Decision Date05 March 1979
Docket Number75-3621,75-3699 and 76-1049,Nos. 75-3465,s. 75-3465
Parties, 9 Envtl. L. Rep. 20,252 PORT OF ASTORIA, OREGON, an Oregon Municipal Corporation, Concerned Citizens of Clatsop County, an Unincorporated Association, Dorothy Reikkola and Robert A. Fackler, Plaintiffs-Appellants-Cross Appellees, v. Donald Paul HODEL, Administrator of the Bonneville Power Administration, and Alumax Pacific Corporation, a Delaware Corporation, Defendants-Appellees-Cross Appellants.
CourtU.S. Court of Appeals — Ninth Circuit

Diarmuid F. O'Scannlain (argued), Portland, Or., Larry Gutteridge (argued), Portland, Or., for plaintiffs-appellants-cross appellees.

James P. Rogers (argued), of Davies, Biggs, Strayer, Steol & Boley, Portland, Or., for defendants-appellees-cross appellants.

Appeal from the United States District Court for the District of oregon.
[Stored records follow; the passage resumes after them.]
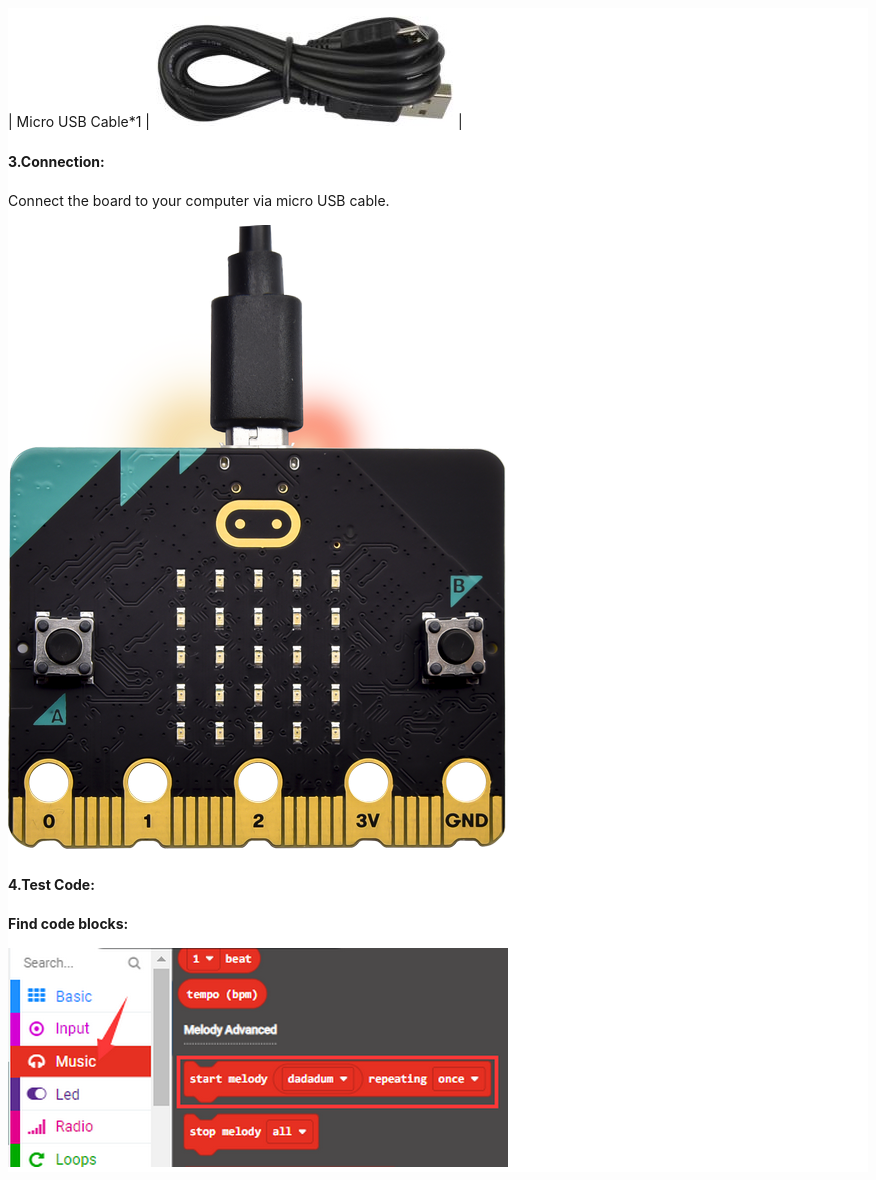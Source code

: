 | Micro USB Cable*1     | ![img](./media/z2.png) |

#### 3.Connection:
Connect the board to your computer via micro USB cable.

![img](./media/z3.png)

#### 4.Test Code:

**Find code blocks:**

![img](./media/k129.png)
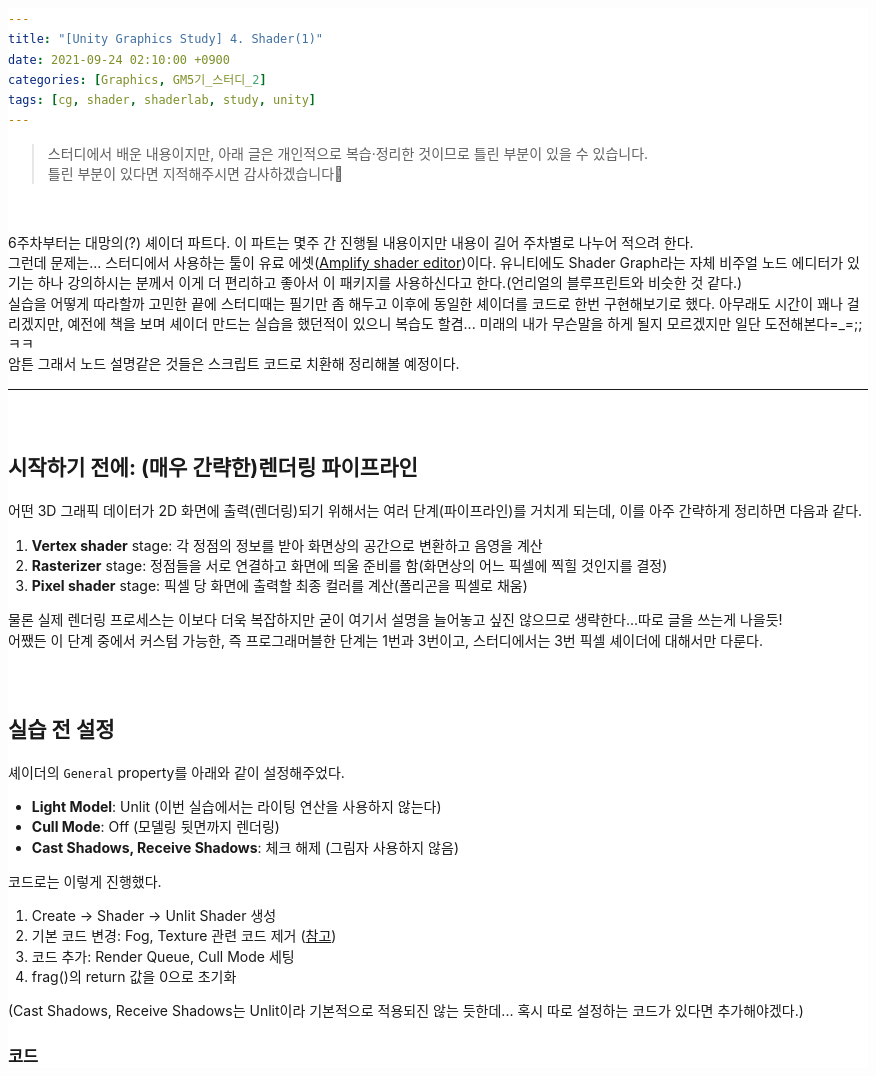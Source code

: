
 ```yaml
---
title: "[Unity Graphics Study] 4. Shader(1)"
date: 2021-09-24 02:10:00 +0900
categories: [Graphics, GM5기_스터디_2]
tags: [cg, shader, shaderlab, study, unity]
---
```


> 스터디에서 배운 내용이지만, 아래 글은 개인적으로 복습·정리한 것이므로 틀린 부분이 있을 수 있습니다.  
틀린 부분이 있다면 지적해주시면 감사하겠습니다🙏  

<br>

6주차부터는 대망의(?) 셰이더 파트다. 이 파트는 몇주 간 진행될 내용이지만 내용이 길어 주차별로 나누어 적으려 한다.  
그런데 문제는... 스터디에서 사용하는 툴이 유료 에셋([Amplify shader editor](https://assetstore.unity.com/packages/tools/visual-scripting/amplify-shader-editor-68570?locale=ko-KR))이다. 유니티에도 Shader Graph라는 자체 비주얼 노드 에디터가 있기는 하나 강의하시는 분께서 이게 더 편리하고 좋아서 이 패키지를 사용하신다고 한다.(언리얼의 블루프린트와 비슷한 것 같다.)  
실습을 어떻게 따라할까 고민한 끝에 스터디때는 필기만 좀 해두고 이후에 동일한 셰이더를 코드로 한번 구현해보기로 했다. 아무래도 시간이 꽤나 걸리겠지만, 예전에 책을 보며 셰이더 만드는 실습을 했던적이 있으니 복습도 할겸... 미래의 내가 무슨말을 하게 될지 모르겠지만 일단 도전해본다=_=;;ㅋㅋ  
암튼 그래서 노드 설명같은 것들은 스크립트 코드로 치환해 정리해볼 예정이다.  

---
<br>

## **시작하기 전에: (매우 간략한)렌더링 파이프라인**
어떤 3D 그래픽 데이터가 2D 화면에 출력(렌더링)되기 위해서는 여러 단계(파이프라인)를 거치게 되는데, 이를 아주 간략하게 정리하면 다음과 같다.  

1. **Vertex shader** stage: 각 정점의 정보를 받아 화면상의 공간으로 변환하고 음영을 계산
2. **Rasterizer** stage: 정점들을 서로 연결하고 화면에 띄울 준비를 함(화면상의 어느 픽셀에 찍힐 것인지를 결정)
3. **Pixel shader** stage: 픽셀 당 화면에 출력할 최종 컬러를 계산(폴리곤을 픽셀로 채움)

물론 실제 렌더링 프로세스는 이보다 더욱 복잡하지만 굳이 여기서 설명을 늘어놓고 싶진 않으므로 생략한다...따로 글을 쓰는게 나을듯!  
어쨌든 이 단계 중에서 커스텀 가능한, 즉 프로그래머블한 단계는 1번과 3번이고, 스터디에서는 3번 픽셀 셰이더에 대해서만 다룬다.  

<br>

## **실습 전 설정**
셰이더의 `General` property를 아래와 같이 설정해주었다.  

- **Light Model**: Unlit (이번 실습에서는 라이팅 연산을 사용하지 않는다)
- **Cull Mode**: Off (모델링 뒷면까지 렌더링)
- **Cast Shadows, Receive Shadows**: 체크 해제 (그림자 사용하지 않음)

코드로는 이렇게 진행했다.  

1. Create -> Shader -> Unlit Shader 생성
2. 기본 코드 변경: Fog, Texture 관련 코드 제거 ([참고](https://www.slideshare.net/crjl5/1-shader-199362726))
4. 코드 추가: Render Queue, Cull Mode 세팅
5. frag()의 return 값을 0으로 초기화

(Cast Shadows, Receive Shadows는 Unlit이라 기본적으로 적용되진 않는 듯한데... 혹시 따로 설정하는 코드가 있다면 추가해야겠다.)  

### **코드**

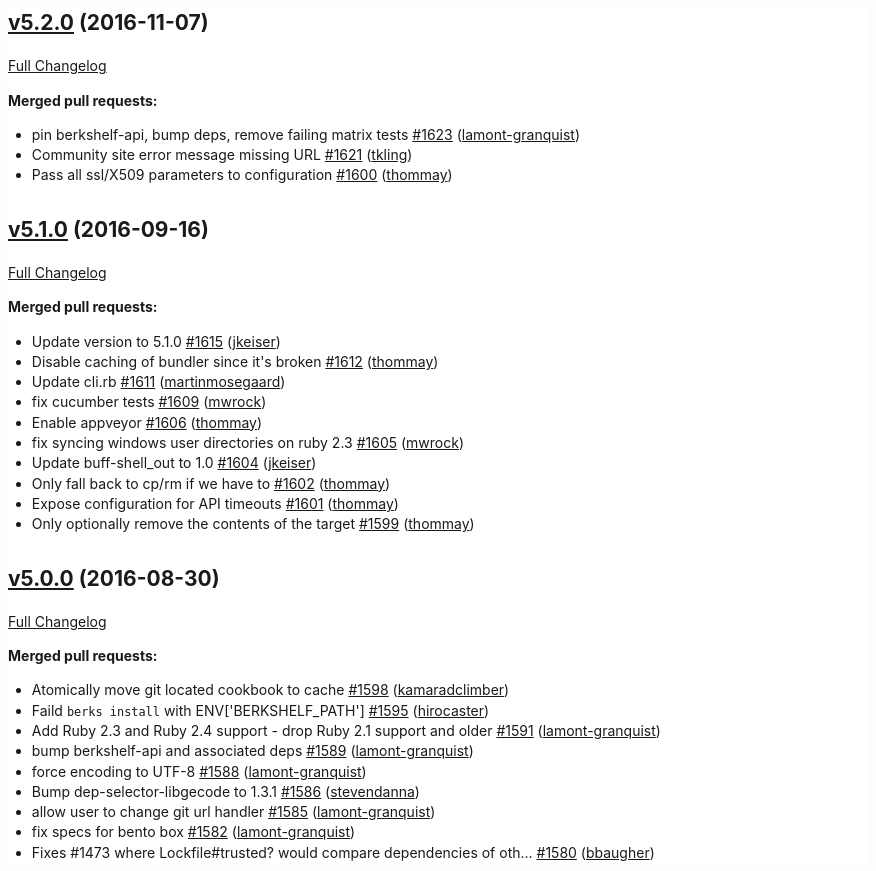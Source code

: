 ## [v5.2.0](https://github.com/berkshelf/berkshelf/tree/v5.2.0) (2016-11-07)
[Full Changelog](https://github.com/berkshelf/berkshelf/compare/v5.1.0...v5.2.0)

**Merged pull requests:**

- pin berkshelf-api, bump deps, remove failing matrix tests [\#1623](https://github.com/berkshelf/berkshelf/pull/1623) ([lamont-granquist](https://github.com/lamont-granquist))
- Community site error message missing URL [\#1621](https://github.com/berkshelf/berkshelf/pull/1621) ([tkling](https://github.com/tkling))
- Pass all ssl/X509 parameters to configuration [\#1600](https://github.com/berkshelf/berkshelf/pull/1600) ([thommay](https://github.com/thommay))

## [v5.1.0](https://github.com/berkshelf/berkshelf/tree/v5.1.0) (2016-09-16)
[Full Changelog](https://github.com/berkshelf/berkshelf/compare/v5.0.0...v5.1.0)

**Merged pull requests:**

- Update version to 5.1.0 [\#1615](https://github.com/berkshelf/berkshelf/pull/1615) ([jkeiser](https://github.com/jkeiser))
- Disable caching of bundler since it's broken [\#1612](https://github.com/berkshelf/berkshelf/pull/1612) ([thommay](https://github.com/thommay))
- Update cli.rb [\#1611](https://github.com/berkshelf/berkshelf/pull/1611) ([martinmosegaard](https://github.com/martinmosegaard))
- fix cucumber tests [\#1609](https://github.com/berkshelf/berkshelf/pull/1609) ([mwrock](https://github.com/mwrock))
- Enable appveyor [\#1606](https://github.com/berkshelf/berkshelf/pull/1606) ([thommay](https://github.com/thommay))
- fix syncing windows user directories on ruby 2.3 [\#1605](https://github.com/berkshelf/berkshelf/pull/1605) ([mwrock](https://github.com/mwrock))
- Update buff-shell\_out to 1.0 [\#1604](https://github.com/berkshelf/berkshelf/pull/1604) ([jkeiser](https://github.com/jkeiser))
- Only fall back to cp/rm if we have to [\#1602](https://github.com/berkshelf/berkshelf/pull/1602) ([thommay](https://github.com/thommay))
- Expose configuration for API timeouts [\#1601](https://github.com/berkshelf/berkshelf/pull/1601) ([thommay](https://github.com/thommay))
- Only optionally remove the contents of the target [\#1599](https://github.com/berkshelf/berkshelf/pull/1599) ([thommay](https://github.com/thommay))

## [v5.0.0](https://github.com/berkshelf/berkshelf/tree/v5.0.0) (2016-08-30)
[Full Changelog](https://github.com/berkshelf/berkshelf/compare/v4.3.5...v5.0.0)

**Merged pull requests:**

- Atomically move git located cookbook to cache [\#1598](https://github.com/berkshelf/berkshelf/pull/1598) ([kamaradclimber](https://github.com/kamaradclimber))
- Faild `berks install` with ENV\['BERKSHELF\_PATH'\] [\#1595](https://github.com/berkshelf/berkshelf/pull/1595) ([hirocaster](https://github.com/hirocaster))
- Add Ruby 2.3 and Ruby 2.4 support - drop Ruby 2.1 support and older [\#1591](https://github.com/berkshelf/berkshelf/pull/1591) ([lamont-granquist](https://github.com/lamont-granquist))
- bump berkshelf-api and associated deps [\#1589](https://github.com/berkshelf/berkshelf/pull/1589) ([lamont-granquist](https://github.com/lamont-granquist))
- force encoding to UTF-8 [\#1588](https://github.com/berkshelf/berkshelf/pull/1588) ([lamont-granquist](https://github.com/lamont-granquist))
- Bump dep-selector-libgecode to 1.3.1 [\#1586](https://github.com/berkshelf/berkshelf/pull/1586) ([stevendanna](https://github.com/stevendanna))
- allow user to change git url handler [\#1585](https://github.com/berkshelf/berkshelf/pull/1585) ([lamont-granquist](https://github.com/lamont-granquist))
- fix specs for bento box [\#1582](https://github.com/berkshelf/berkshelf/pull/1582) ([lamont-granquist](https://github.com/lamont-granquist))
- Fixes \#1473 where Lockfile\#trusted? would compare dependencies of oth… [\#1580](https://github.com/berkshelf/berkshelf/pull/1580) ([bbaugher](https://github.com/bbaugher))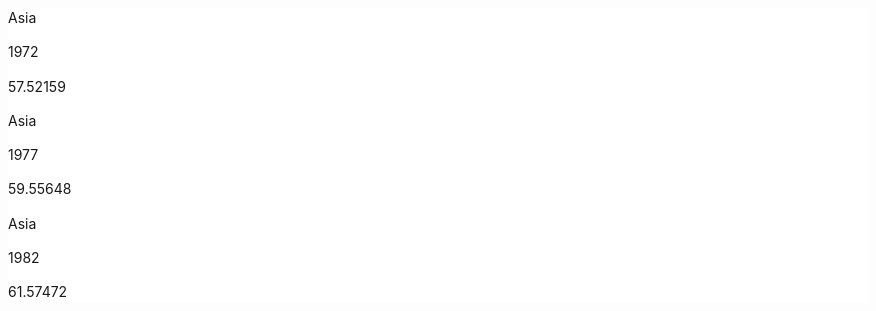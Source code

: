 <tr>

<td style="text-align:left;">

Asia

</td>

<td style="text-align:right;">

1972

</td>

<td style="text-align:right;">

57.52159

</td>

</tr>

<tr>

<td style="text-align:left;">

Asia

</td>

<td style="text-align:right;">

1977

</td>

<td style="text-align:right;">

59.55648

</td>

</tr>

<tr>

<td style="text-align:left;">

Asia

</td>

<td style="text-align:right;">

1982

</td>

<td style="text-align:right;">

61.57472

</td>

</tr>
Before KENNEDY and TANG, Circuit Judges, and JAMESON, * District Judge.

TANG, Circuit Judge.

This case consists of appeals and cross appeals from a judgment that held a power supply contract between the defendants valid, but unenforceable, until the contract's implications had been assessed in environmental impact statements (EIS's) pursuant to section 102 of the National Environmental Policy Act (NEPA), 42 U.S.C. § 4332. The contract (referred to herein as the "Umatilla contract") obligates the Bonneville Power Administration (BPA) to supply electrical power to an aluminum reduction plant that Alumax Pacific Corporation (Alumax) plans to build and operate in Umatilla County, Oregon. The plaintiffs claimed that the execution of the contract was major federal action under § 102(2)(C) of NEPA, 42 U.S.C. § 4332(2)(C), for more reasons than BPA's commitment to supply power to one large industrial site. Their contentions covered a broad area that runs from the contract's ultimate consequences in Umatilla County and Clatsop County, Oregon to the effect on power allocation and availability caused by new "industrial firm power contracts" and their relation to a long term power policy known as "Phase 2 of the Hydro Thermal Power Program." The plaintiffs requested the district court to avoid the contract in its entirety. But, although the court ordered compliance with NEPA, it did not declare the contract void. For the reasons that follow, we affirm the judgment of the district court.

I. BACKGROUND
A. BPA's Role in the Scheme of Power Distribution in the Pacific Northwest

BPA, a federal agency established in 1937 pursuant to the Bonneville Dam Act, 16 U.S.C. §§ 832-832L, markets the electrical power generated by the federal dams on the Columbia River. Its service territory extends over Oregon, Washington, Idaho, and that part of Montana west of the continental divide. BPA sells approximately 50 percent of the electrical power used in this region and provides approximately 80 percent of the region's high voltage transmission.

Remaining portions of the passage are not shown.